En la edición anterior compartimos un fragmento de la novela inédita "Lo que te vine a contar".
Compartimos ahora con nuestros lectores un nuevo fragmento.
A la mañana siguiente bien temprano fui, como tantas veces lo había hecho, a comprobar si la casa donde los abuelos habían vivido por cuatro décadas seguía en pie. El calor no aflojaba. Durante el trayecto de Palermo a Lanús en el 37, sentado contra la ventanilla, al fondo, mi cabeza viajaba en el tiempo por todos aquellos recuerdos que atesoraba con el abuelo Fran, por nuestras complicidades, por lo poco que conocía de su origen, más allá de saber que era el único de mis abuelos que no había nacido en la Argentina sino en Italia. La muerte de mamá, el haberme topado con esa caja repleta de recuerdos del abuelo, la foto con el fusil de quien sin duda sería su hermano Domenico, las cartas que no me atreví a abrir, todo parecía traer impreso el sello de un nuevo interrogante, exponía los numerosos huecos ya difíciles de completar en la remota historia de la familia. Bajé del colectivo en la estación de tren y caminé dos cuadras sin cruzar las vías. Al pasar por una panadería antigua aspiré esos olores que se meten por la nariz para alojarse directo en el corazón. Y si recordar es volver a pasar por el corazón, entonces no resulta extraño que esos olores suelan disparar los recuerdos más gratos. De todas formas, nada podía compararse con el olor del pan casero recién horneado que todas las mañanas preparaba el abuelo Fran.
Durante mi infancia, cada vez que subía a la pieza de la terraza en la casa de Lanús —en general a la caída del sol, cuando ya había pateado incansablemente la pelota de goma, destrozando la ligustrina— sentía que se abría ante mis ojos un mundo fantástico y misterioso. En pantalones cortos, lleno de ansiedad, trepaba a los saltos por los escalones rojos hasta la terraza tapizada de alquitrán. Allí había una pieza donde se amontonaban todo tipo de cachivaches y trastos viejos que nadie volvería a usar. Pero lo que más excitaba mi curiosidad infantil eran las pilas de diarios viejos, estibados en una hilera de estantes que trepaban del piso hasta el techo. Aquellas primeras planas recorrían el siglo veinte contándome hechos históricos de la Argentina y del resto del mundo, sobre todo si ese «resto del mundo» se refería a Italia, país donde había nacido el abuelo en 1892, en un minúsculo pueblo piamontés y desde donde había llegado, todavía adolescente, en uno de esos barcos repletos de inmigrantes.

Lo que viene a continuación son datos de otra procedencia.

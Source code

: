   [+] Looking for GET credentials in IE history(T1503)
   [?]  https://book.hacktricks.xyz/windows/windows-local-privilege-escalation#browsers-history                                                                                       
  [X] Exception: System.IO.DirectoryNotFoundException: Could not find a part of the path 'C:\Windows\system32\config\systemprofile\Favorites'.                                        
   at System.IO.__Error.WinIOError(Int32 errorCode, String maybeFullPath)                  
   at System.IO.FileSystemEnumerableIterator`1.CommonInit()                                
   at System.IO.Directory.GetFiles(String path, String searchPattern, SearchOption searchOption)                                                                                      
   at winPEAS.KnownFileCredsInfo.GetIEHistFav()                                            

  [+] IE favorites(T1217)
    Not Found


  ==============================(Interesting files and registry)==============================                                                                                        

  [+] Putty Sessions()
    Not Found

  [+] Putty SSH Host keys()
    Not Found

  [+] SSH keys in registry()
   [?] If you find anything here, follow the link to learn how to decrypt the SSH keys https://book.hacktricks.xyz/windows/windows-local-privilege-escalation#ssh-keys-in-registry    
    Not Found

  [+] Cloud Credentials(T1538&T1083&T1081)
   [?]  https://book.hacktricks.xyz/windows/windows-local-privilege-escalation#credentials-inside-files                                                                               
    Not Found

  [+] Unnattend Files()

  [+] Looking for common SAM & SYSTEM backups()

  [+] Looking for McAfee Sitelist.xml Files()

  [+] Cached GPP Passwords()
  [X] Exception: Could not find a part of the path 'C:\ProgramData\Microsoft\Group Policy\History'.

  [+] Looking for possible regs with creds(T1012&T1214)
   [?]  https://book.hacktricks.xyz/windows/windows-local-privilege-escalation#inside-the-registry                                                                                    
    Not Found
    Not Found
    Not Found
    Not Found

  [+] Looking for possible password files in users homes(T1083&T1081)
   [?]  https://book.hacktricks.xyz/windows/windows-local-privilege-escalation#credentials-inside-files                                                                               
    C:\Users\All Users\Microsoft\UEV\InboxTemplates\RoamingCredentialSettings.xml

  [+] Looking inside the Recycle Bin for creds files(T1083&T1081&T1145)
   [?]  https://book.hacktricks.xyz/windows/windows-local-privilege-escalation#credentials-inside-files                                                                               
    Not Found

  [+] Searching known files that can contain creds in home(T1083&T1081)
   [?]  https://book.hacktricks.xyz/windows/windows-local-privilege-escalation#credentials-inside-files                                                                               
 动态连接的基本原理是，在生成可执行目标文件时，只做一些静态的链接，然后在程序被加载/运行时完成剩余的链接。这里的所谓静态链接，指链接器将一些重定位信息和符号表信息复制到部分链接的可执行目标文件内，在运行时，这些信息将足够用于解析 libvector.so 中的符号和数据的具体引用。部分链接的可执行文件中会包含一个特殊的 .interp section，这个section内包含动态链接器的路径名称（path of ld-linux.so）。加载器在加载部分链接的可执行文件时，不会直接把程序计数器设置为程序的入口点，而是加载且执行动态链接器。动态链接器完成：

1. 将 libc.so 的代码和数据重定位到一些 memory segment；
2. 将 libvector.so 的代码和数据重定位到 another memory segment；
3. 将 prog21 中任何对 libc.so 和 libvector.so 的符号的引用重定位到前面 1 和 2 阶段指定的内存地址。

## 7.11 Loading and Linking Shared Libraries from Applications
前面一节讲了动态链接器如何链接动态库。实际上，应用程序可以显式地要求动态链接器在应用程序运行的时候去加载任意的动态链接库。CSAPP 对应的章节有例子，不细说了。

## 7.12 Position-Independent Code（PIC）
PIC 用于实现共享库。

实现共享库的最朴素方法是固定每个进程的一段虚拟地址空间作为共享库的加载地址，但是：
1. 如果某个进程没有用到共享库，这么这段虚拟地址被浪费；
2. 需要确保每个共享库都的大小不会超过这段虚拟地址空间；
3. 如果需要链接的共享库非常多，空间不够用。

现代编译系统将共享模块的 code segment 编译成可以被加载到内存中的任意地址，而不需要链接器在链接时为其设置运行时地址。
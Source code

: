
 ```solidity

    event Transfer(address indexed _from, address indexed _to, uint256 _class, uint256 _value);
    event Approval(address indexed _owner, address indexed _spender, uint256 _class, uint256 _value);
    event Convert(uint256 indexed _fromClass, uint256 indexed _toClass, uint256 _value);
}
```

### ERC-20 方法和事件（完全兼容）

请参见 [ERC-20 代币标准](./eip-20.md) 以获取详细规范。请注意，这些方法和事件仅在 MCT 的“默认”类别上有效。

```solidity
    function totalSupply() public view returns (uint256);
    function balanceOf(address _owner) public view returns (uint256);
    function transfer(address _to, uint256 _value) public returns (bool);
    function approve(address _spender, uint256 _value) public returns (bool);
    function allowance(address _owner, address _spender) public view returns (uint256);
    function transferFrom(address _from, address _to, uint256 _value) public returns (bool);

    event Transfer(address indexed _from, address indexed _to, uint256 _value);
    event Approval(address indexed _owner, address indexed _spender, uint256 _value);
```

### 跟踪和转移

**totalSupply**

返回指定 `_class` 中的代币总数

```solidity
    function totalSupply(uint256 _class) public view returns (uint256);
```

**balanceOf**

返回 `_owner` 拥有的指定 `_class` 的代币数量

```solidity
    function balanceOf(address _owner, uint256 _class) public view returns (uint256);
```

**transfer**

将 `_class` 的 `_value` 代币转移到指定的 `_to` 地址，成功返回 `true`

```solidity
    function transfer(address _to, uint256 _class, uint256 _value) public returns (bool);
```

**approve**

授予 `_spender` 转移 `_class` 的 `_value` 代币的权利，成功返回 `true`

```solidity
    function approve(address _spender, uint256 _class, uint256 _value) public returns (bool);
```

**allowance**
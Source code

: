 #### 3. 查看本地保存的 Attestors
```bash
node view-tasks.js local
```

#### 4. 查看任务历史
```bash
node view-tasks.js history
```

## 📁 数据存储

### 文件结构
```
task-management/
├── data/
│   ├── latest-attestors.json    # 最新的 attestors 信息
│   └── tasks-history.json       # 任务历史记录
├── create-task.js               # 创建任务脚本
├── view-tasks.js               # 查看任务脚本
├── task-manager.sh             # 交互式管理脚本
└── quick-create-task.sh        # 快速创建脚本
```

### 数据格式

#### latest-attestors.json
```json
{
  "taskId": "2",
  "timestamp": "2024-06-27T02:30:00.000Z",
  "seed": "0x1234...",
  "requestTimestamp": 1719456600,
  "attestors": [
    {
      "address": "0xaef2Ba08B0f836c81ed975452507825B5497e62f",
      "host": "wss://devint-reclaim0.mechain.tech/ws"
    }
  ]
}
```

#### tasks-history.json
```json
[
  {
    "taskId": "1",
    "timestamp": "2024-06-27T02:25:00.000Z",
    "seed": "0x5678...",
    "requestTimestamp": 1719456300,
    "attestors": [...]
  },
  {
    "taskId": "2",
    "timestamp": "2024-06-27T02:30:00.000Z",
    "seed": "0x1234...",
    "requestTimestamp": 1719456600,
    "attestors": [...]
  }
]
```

Entre aquellos ejemplares había varios del periódico La Protesta, aunque a esa edad yo no podía saber que se trataba de un diario anarquista, y mucho menos conocía el significado de la palabra anarquista, pero sí me habían impactado su nombre y sus títulos de catástrofe. Hacía mucho que el abuelo había muerto cuando empecé a investigar en las luchas obreras de principios del siglo veinte. Quería saber más de aquellas jornadas sangrientas de las que había escuchado hablar vagamente sin saber de qué se trataban. Ahora estábamos en enero de 2019. Mamá había muerto. Llegaban tarde todas las preguntas.